(Pictures paired with source code)
┌────────
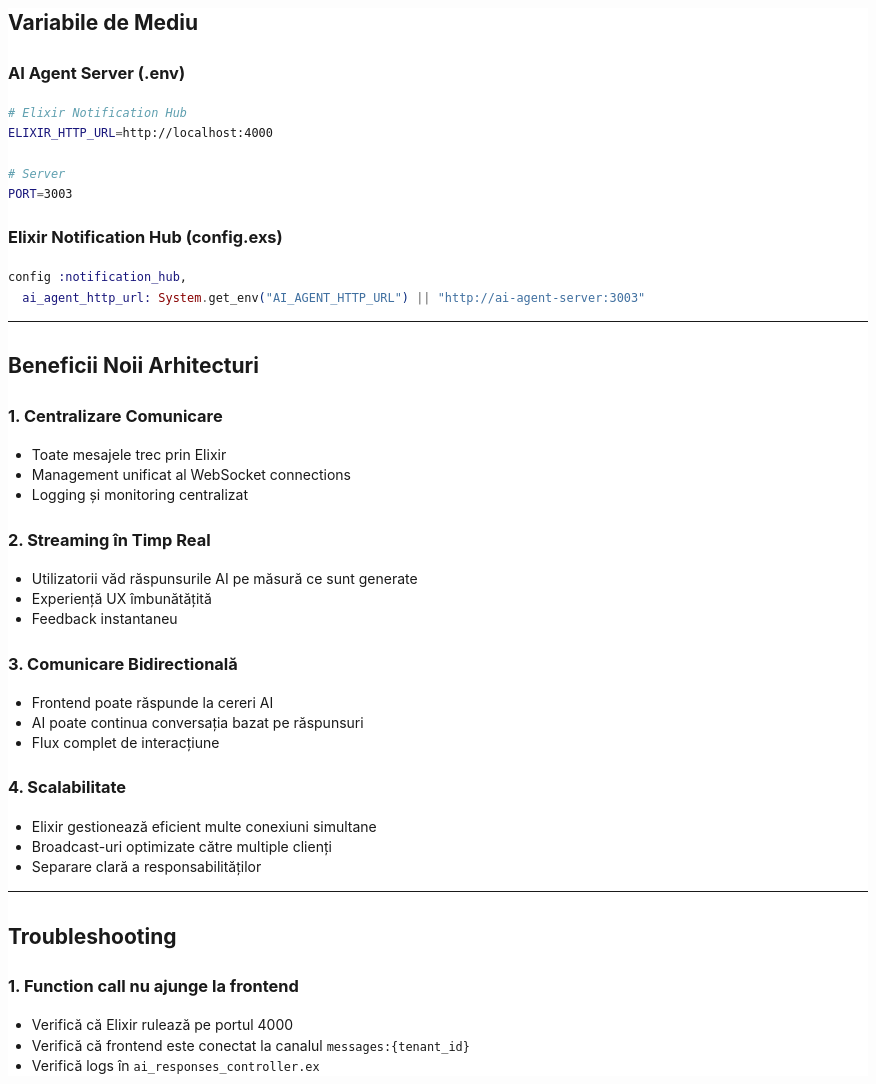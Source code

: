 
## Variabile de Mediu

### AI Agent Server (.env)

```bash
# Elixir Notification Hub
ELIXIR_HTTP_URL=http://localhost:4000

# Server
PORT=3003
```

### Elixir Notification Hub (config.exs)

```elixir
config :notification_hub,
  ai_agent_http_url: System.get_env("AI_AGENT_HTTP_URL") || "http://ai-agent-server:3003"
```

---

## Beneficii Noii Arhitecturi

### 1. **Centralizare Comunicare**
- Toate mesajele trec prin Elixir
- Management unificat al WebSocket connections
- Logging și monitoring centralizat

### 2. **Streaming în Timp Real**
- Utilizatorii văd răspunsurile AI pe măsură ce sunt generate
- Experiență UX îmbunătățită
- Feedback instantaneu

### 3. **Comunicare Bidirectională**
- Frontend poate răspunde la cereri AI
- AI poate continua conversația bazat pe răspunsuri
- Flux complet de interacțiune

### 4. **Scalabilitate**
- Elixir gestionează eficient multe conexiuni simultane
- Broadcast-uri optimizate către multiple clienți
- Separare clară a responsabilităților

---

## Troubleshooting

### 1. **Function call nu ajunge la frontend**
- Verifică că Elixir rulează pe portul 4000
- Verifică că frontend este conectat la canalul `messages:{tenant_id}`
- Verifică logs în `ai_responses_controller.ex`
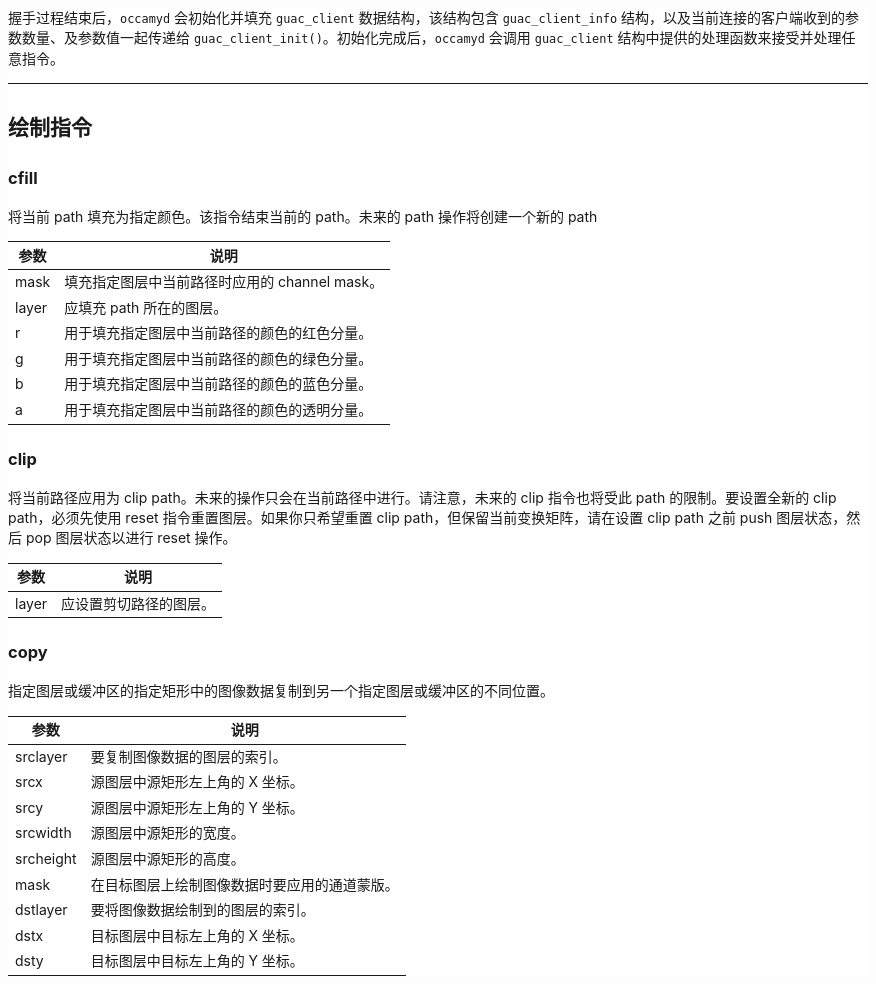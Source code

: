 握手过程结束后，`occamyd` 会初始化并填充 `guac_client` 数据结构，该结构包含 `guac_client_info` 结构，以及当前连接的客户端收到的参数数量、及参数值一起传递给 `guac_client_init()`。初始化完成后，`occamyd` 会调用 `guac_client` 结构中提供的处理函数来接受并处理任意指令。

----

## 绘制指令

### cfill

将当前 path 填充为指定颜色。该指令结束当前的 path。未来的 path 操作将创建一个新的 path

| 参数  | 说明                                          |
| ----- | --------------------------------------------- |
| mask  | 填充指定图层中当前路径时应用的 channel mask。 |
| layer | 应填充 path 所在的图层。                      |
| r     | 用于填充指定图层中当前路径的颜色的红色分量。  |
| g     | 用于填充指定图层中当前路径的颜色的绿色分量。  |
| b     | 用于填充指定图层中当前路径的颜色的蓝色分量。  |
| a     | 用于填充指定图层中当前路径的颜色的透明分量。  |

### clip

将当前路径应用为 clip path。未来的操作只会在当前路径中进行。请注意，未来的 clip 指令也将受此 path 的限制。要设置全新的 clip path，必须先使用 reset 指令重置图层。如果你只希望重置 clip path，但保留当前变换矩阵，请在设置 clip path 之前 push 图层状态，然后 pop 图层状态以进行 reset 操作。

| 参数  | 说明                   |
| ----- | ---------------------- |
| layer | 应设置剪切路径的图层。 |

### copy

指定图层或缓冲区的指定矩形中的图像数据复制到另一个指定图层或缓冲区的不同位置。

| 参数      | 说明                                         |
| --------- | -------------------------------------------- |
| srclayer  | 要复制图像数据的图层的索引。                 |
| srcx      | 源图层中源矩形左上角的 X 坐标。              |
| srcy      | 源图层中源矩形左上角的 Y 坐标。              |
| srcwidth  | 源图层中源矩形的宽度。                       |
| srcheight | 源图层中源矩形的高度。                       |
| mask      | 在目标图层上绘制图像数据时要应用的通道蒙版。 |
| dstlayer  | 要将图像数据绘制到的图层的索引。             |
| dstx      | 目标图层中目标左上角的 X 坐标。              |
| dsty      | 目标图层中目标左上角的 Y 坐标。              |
└────────
▸ What you are asked to do: Could you return all the entries exactly as they appear, minus the pictures?

▸ Exercise result:
Source code

: 
## Variabile de Mediu

### AI Agent Server (.env)

```bash
# Elixir Notification Hub
ELIXIR_HTTP_URL=http://localhost:4000

# Server
PORT=3003
```

### Elixir Notification Hub (config.exs)

```elixir
config :notification_hub,
  ai_agent_http_url: System.get_env("AI_AGENT_HTTP_URL") || "http://ai-agent-server:3003"
```

---

## Beneficii Noii Arhitecturi

### 1. **Centralizare Comunicare**
- Toate mesajele trec prin Elixir
- Management unificat al WebSocket connections
- Logging și monitoring centralizat

### 2. **Streaming în Timp Real**
- Utilizatorii văd răspunsurile AI pe măsură ce sunt generate
- Experiență UX îmbunătățită
- Feedback instantaneu

### 3. **Comunicare Bidirectională**
- Frontend poate răspunde la cereri AI
- AI poate continua conversația bazat pe răspunsuri
- Flux complet de interacțiune

### 4. **Scalabilitate**
- Elixir gestionează eficient multe conexiuni simultane
- Broadcast-uri optimizate către multiple clienți
- Separare clară a responsabilităților

---

## Troubleshooting

### 1. **Function call nu ajunge la frontend**
- Verifică că Elixir rulează pe portul 4000
- Verifică că frontend este conectat la canalul `messages:{tenant_id}`
- Verifică logs în `ai_responses_controller.ex`
Source code

: 握手过程结束后，`occamyd` 会初始化并填充 `guac_client` 数据结构，该结构包含 `guac_client_info` 结构，以及当前连接的客户端收到的参数数量、及参数值一起传递给 `guac_client_init()`。初始化完成后，`occamyd` 会调用 `guac_client` 结构中提供的处理函数来接受并处理任意指令。

----

## 绘制指令

### cfill

将当前 path 填充为指定颜色。该指令结束当前的 path。未来的 path 操作将创建一个新的 path

| 参数  | 说明                                          |
| ----- | --------------------------------------------- |
| mask  | 填充指定图层中当前路径时应用的 channel mask。 |
| layer | 应填充 path 所在的图层。                      |
| r     | 用于填充指定图层中当前路径的颜色的红色分量。  |
| g     | 用于填充指定图层中当前路径的颜色的绿色分量。  |
| b     | 用于填充指定图层中当前路径的颜色的蓝色分量。  |
| a     | 用于填充指定图层中当前路径的颜色的透明分量。  |

### clip

将当前路径应用为 clip path。未来的操作只会在当前路径中进行。请注意，未来的 clip 指令也将受此 path 的限制。要设置全新的 clip path，必须先使用 reset 指令重置图层。如果你只希望重置 clip path，但保留当前变换矩阵，请在设置 clip path 之前 push 图层状态，然后 pop 图层状态以进行 reset 操作。

| 参数  | 说明                   |
| ----- | ---------------------- |
| layer | 应设置剪切路径的图层。 |

### copy

指定图层或缓冲区的指定矩形中的图像数据复制到另一个指定图层或缓冲区的不同位置。

| 参数      | 说明                                         |
| --------- | -------------------------------------------- |
| srclayer  | 要复制图像数据的图层的索引。                 |
| srcx      | 源图层中源矩形左上角的 X 坐标。              |
| srcy      | 源图层中源矩形左上角的 Y 坐标。              |
| srcwidth  | 源图层中源矩形的宽度。                       |
| srcheight | 源图层中源矩形的高度。                       |
| mask      | 在目标图层上绘制图像数据时要应用的通道蒙版。 |
| dstlayer  | 要将图像数据绘制到的图层的索引。             |
| dstx      | 目标图层中目标左上角的 X 坐标。              |
| dsty      | 目标图层中目标左上角的 Y 坐标。              |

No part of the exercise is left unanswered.